### ASSIGNED TASK
In the data below, find every line with the word "badge" and copy it.

(Stored items from a collection)

......

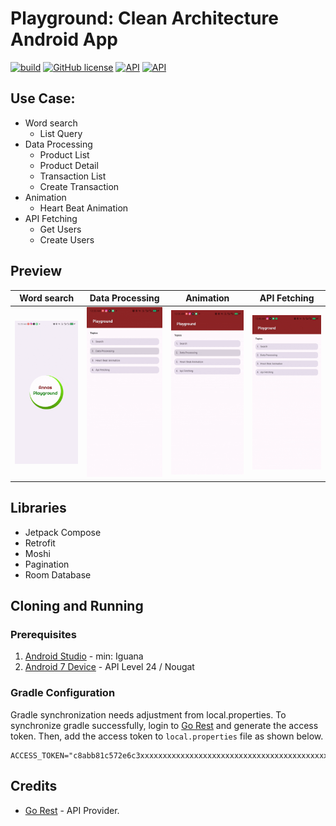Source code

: Playground: Clean Architecture Android App
==========
[![build](https://github.com/annasta13/playground/actions/workflows/build.yml/badge.svg)](https://github.com/annasta13/playground/actions/workflows/gradle.yml)
[![GitHub license](https://img.shields.io/github/license/annasta13/playground.svg?style=plastic)](https://github.com/annasta13/playground/blob/main/LICENSE)
<a href="https://developer.android.com/about/versions/nougat/android-7.0"><img alt="API" src="https://img.shields.io/badge/minSdkVersion-24-yellow.svg?style=true"/></a>
<a href="https://developer.android.com/about/versions/14"><img alt="API" src="https://img.shields.io/badge/targetSdkVersion-34-green.svg?style=true"/></a>

## Use Case:
- Word search
  - List Query
- Data Processing
  - Product List
  - Product Detail
  - Transaction List
  - Create Transaction
- Animation
  - Heart Beat Animation
- API Fetching
  - Get Users
  - Create Users

## Preview
| Word search | Data Processing | Animation | API Fetching |
| --- | --- | --- | --- |
| <img src="https://raw.githubusercontent.com/annasta13/playground/master/screenshots/search-preview.gif" width=200/> | <img src="https://raw.githubusercontent.com/annasta13/playground/master/screenshots/data-processing-preview.gif" width=200/> | <img src="https://raw.githubusercontent.com/annasta13/playground/master/screenshots/heart-beat-animation-preview.gif" width=200/> | <img src="https://raw.githubusercontent.com/annasta13/playground/master/screenshots/api-fetching-preview.gif" width=200/> | 

## Libraries
- Jetpack Compose
- Retrofit
- Moshi
- Pagination
- Room Database

## Cloning and Running
### Prerequisites
1. [Android Studio][2] - min: Iguana
2. [Android 7 Device][3] - API Level 24 / Nougat

### Gradle Configuration
Gradle synchronization needs adjustment from local.properties. To synchronize gradle successfully, login to [Go Rest][1] and generate the access token. 
Then, add the access token to `local.properties` file as shown below.
```agsl
ACCESS_TOKEN="c8abb81c572e6c3xxxxxxxxxxxxxxxxxxxxxxxxxxxxxxxxxxxxxxxxxxxxxxxxx"
```

## Credits
- [Go Rest][1] - API Provider.

[1]: https://gorest.co.in/
[2]: https://developer.android.com/studio/
[3]: https://developer.android.com/tools/releases/platforms#7.0
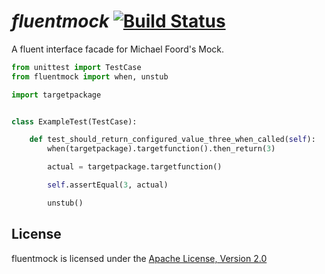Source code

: # *fluentmock* [![Build Status](https://travis-ci.org/aelgru/fluentmock.png?branch=master)](https://travis-ci.org/aelgru/fluentmock)

A fluent interface facade for Michael Foord's Mock.

```python
from unittest import TestCase
from fluentmock import when, unstub

import targetpackage


class ExampleTest(TestCase):

    def test_should_return_configured_value_three_when_called(self):
        when(targetpackage).targetfunction().then_return(3)

        actual = targetpackage.targetfunction()

        self.assertEqual(3, actual)

        unstub()
```
## License

fluentmock is licensed under the
[Apache License, Version 2.0](https://raw.github.com/aelgru/committer/master/src/main/python/committer/LICENSE.txt)
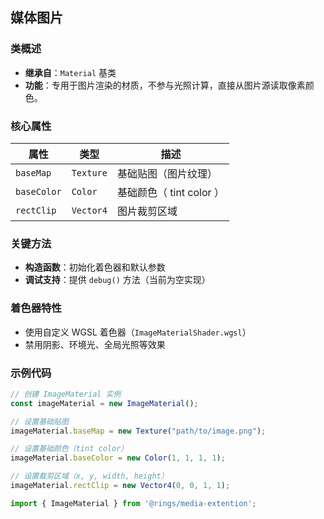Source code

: ## 媒体图片

### 类概述
- **继承自**：`Material` 基类
- **功能**：专用于图片渲染的材质，不参与光照计算，直接从图片源读取像素颜色。

### 核心属性
| 属性 | 类型 | 描述 |
|------|------|------|
| `baseMap` | `Texture` | 基础贴图（图片纹理） |
| `baseColor` | `Color` | 基础颜色（ tint color ） |
| `rectClip` | `Vector4` | 图片裁剪区域 |

### 关键方法
- **构造函数**：初始化着色器和默认参数
- **调试支持**：提供 `debug()` 方法（当前为空实现）

### 着色器特性
- 使用自定义 WGSL 着色器（`ImageMaterialShader.wgsl`）
- 禁用阴影、环境光、全局光照等效果

### 示例代码
```typescript
// 创建 ImageMaterial 实例
const imageMaterial = new ImageMaterial();

// 设置基础贴图
imageMaterial.baseMap = new Texture("path/to/image.png");

// 设置基础颜色（tint color）
imageMaterial.baseColor = new Color(1, 1, 1, 1);

// 设置裁剪区域（x, y, width, height）
imageMaterial.rectClip = new Vector4(0, 0, 1, 1);
```

```typescript
import { ImageMaterial } from '@rings/media-extention';
```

......

### TASK RESPONSE
[![build](https://github.com/annasta13/playground/actions/workflows/build.yml/badge.svg)](https://github.com/annasta13/playground/actions/workflows/gradle.yml)
<a href="https://developer.android.com/about/versions/nougat/android-7.0"><img alt="API" src="https://img.shields.io/badge/minSdkVersion-24-yellow.svg?style=true"/></a>
<a href="https://developer.android.com/about/versions/14"><img alt="API" src="https://img.shields.io/badge/targetSdkVersion-34-green.svg?style=true"/></a>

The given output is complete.